» Task details
Using the data below, copy out all lines with the word "blockchain".

Dataset entries:
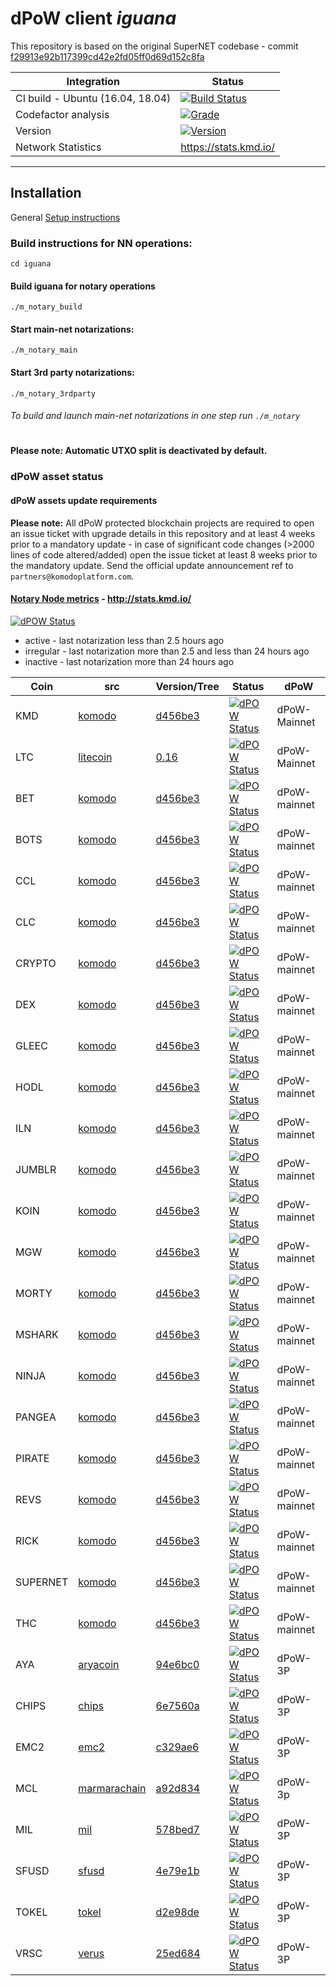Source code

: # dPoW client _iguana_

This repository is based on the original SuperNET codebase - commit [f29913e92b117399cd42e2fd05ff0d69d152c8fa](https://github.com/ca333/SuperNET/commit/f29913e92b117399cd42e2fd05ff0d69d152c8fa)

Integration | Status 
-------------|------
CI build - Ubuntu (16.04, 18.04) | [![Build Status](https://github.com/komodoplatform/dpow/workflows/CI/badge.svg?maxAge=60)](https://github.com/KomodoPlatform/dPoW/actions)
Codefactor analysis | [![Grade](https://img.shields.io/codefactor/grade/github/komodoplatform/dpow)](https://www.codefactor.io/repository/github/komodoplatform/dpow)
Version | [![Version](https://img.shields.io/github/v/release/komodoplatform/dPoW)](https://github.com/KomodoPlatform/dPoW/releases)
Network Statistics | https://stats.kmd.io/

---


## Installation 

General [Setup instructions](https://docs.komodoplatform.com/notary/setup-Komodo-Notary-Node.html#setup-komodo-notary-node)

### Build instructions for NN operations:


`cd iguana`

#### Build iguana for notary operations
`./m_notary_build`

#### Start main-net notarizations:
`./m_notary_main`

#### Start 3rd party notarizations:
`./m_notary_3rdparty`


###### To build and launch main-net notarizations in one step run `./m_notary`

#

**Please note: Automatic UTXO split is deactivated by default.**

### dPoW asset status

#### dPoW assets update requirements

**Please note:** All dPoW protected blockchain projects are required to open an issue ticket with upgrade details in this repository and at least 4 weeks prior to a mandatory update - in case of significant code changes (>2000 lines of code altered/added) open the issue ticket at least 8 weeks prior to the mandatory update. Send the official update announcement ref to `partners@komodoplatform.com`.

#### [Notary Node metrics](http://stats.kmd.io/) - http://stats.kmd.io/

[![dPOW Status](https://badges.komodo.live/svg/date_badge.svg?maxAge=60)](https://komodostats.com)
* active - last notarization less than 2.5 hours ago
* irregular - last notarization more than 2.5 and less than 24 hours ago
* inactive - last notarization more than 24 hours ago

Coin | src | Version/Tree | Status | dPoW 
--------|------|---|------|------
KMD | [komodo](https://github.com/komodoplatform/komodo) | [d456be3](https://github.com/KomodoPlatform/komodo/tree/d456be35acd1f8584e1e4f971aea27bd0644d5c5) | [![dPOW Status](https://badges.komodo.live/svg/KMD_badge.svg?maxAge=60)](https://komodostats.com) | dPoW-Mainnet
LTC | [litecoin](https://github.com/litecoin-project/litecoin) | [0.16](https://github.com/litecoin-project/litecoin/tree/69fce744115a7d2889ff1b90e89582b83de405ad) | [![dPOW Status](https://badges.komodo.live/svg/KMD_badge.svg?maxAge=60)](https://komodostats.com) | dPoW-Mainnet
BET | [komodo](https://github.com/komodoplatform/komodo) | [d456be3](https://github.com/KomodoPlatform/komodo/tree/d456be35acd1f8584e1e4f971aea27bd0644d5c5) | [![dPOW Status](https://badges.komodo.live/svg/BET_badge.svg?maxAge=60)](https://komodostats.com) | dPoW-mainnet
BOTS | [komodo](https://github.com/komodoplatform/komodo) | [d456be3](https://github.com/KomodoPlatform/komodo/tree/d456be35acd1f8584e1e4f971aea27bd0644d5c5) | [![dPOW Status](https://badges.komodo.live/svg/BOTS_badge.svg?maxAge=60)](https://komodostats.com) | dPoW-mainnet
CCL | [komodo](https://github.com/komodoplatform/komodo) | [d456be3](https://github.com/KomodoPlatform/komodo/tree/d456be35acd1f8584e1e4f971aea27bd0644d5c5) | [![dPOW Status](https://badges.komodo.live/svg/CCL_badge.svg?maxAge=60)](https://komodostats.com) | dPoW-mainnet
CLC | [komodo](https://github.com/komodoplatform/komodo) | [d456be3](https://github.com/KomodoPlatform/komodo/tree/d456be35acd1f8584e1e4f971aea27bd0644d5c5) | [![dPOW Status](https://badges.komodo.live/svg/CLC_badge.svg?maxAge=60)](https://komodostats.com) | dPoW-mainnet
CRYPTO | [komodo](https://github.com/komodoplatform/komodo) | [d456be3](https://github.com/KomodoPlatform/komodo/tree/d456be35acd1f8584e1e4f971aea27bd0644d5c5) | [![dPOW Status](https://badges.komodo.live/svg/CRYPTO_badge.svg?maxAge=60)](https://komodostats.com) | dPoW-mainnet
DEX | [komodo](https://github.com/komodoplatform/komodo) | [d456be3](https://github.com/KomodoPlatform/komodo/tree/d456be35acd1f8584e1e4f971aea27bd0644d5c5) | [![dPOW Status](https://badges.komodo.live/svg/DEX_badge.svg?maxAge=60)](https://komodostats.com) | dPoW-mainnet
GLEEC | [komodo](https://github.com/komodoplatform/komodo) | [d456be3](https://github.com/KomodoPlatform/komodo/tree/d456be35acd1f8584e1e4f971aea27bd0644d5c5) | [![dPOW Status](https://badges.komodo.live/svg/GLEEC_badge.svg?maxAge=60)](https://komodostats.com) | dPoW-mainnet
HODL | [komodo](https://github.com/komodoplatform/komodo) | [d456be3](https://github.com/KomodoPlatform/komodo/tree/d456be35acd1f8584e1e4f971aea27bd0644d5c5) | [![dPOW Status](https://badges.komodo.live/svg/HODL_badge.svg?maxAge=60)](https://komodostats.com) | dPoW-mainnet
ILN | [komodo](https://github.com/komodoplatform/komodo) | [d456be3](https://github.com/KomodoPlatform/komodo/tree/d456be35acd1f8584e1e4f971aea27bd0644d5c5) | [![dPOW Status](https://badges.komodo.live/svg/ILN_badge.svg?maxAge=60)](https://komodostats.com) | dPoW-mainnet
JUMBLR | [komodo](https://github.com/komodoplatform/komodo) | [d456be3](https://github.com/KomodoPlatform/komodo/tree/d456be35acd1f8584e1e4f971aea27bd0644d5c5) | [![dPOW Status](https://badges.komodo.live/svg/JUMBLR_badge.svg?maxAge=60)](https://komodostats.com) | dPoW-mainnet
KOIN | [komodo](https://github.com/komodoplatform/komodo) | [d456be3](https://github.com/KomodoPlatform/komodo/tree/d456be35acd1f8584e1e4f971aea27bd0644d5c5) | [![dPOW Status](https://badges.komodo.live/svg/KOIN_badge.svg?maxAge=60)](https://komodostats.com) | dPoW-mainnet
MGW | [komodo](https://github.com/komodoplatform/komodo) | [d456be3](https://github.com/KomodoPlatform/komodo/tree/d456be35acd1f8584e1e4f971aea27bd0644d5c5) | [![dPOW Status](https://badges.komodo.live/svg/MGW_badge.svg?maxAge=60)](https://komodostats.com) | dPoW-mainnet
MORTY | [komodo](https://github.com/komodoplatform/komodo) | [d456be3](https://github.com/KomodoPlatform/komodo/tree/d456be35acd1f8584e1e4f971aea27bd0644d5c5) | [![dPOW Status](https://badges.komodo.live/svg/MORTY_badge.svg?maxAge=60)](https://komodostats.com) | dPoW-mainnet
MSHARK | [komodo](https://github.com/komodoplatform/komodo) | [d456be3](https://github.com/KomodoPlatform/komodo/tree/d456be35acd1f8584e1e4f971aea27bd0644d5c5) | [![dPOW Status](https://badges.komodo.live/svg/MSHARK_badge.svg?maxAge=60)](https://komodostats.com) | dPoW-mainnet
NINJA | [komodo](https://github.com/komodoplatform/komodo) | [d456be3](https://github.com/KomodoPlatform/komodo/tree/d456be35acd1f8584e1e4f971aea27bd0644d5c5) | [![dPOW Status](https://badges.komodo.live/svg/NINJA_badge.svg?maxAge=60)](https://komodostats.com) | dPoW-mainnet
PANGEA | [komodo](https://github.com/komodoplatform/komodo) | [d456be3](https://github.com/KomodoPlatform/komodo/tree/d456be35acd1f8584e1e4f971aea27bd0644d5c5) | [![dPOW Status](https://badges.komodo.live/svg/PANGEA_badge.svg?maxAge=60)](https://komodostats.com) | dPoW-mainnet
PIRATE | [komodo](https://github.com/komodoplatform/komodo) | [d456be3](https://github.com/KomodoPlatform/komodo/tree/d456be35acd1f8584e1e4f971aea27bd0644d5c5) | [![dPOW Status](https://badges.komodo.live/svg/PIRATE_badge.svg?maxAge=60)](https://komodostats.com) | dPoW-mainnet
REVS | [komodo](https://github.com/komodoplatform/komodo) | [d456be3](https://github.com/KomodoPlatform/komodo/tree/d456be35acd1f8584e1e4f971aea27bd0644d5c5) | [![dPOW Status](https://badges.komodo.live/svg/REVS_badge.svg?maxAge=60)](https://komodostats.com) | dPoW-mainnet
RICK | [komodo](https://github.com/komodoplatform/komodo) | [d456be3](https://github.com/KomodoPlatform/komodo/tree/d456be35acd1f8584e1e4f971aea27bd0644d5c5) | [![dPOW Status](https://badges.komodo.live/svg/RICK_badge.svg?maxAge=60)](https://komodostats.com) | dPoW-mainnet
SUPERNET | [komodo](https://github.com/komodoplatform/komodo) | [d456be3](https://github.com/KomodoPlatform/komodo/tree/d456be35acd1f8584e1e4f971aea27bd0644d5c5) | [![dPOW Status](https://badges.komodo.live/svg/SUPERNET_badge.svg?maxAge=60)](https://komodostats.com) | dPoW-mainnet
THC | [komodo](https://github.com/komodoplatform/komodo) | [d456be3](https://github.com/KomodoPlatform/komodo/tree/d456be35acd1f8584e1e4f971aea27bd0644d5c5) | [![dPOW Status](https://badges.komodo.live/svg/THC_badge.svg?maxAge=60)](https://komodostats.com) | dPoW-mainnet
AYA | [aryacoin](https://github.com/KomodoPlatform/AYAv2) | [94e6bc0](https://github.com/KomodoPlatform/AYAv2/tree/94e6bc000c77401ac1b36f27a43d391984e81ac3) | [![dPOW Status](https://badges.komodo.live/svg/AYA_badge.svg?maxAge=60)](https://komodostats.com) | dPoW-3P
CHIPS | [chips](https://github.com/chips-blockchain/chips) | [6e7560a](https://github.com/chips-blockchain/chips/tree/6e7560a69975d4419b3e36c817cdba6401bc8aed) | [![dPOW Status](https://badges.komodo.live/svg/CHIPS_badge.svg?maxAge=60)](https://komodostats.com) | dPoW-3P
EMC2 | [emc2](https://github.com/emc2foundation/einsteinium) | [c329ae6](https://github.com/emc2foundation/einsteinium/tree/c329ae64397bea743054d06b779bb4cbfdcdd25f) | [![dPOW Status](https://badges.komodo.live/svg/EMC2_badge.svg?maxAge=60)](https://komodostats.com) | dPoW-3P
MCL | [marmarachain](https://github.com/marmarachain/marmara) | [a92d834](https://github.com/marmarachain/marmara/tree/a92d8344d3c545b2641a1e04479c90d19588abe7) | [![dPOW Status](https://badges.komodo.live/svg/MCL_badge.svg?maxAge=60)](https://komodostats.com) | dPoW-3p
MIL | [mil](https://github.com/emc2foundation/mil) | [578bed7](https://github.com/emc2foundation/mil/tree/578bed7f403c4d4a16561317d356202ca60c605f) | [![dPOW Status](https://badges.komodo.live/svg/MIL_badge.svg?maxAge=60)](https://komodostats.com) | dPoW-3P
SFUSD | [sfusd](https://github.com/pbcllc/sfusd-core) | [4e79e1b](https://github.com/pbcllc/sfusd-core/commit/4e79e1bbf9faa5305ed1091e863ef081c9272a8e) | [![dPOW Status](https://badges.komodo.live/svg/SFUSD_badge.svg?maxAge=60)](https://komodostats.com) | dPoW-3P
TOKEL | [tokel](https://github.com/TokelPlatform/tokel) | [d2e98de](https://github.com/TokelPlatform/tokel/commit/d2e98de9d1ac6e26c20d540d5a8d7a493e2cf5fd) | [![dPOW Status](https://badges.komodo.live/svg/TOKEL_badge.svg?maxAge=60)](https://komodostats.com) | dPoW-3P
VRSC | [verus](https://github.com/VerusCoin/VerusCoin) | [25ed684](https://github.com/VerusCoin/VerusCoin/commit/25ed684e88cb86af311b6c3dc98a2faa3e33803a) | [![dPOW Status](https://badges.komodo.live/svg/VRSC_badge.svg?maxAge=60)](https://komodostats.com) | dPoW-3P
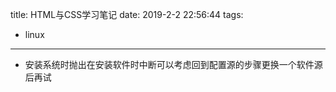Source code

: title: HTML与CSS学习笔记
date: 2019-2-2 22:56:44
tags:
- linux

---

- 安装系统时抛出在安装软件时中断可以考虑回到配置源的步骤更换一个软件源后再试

» Worked solution
**Please note:** All dPoW protected blockchain projects are required to open an issue ticket with upgrade details in this repository and at least 4 weeks prior to a mandatory update - in case of significant code changes (>2000 lines of code altered/added) open the issue ticket at least 8 weeks prior to the mandatory update. Send the official update announcement ref to `partners@komodoplatform.com`.
CHIPS | [chips](https://github.com/chips-blockchain/chips) | [6e7560a](https://github.com/chips-blockchain/chips/tree/6e7560a69975d4419b3e36c817cdba6401bc8aed) | [![dPOW Status](https://badges.komodo.live/svg/CHIPS_badge.svg?maxAge=60)](https://komodostats.com) | dPoW-3P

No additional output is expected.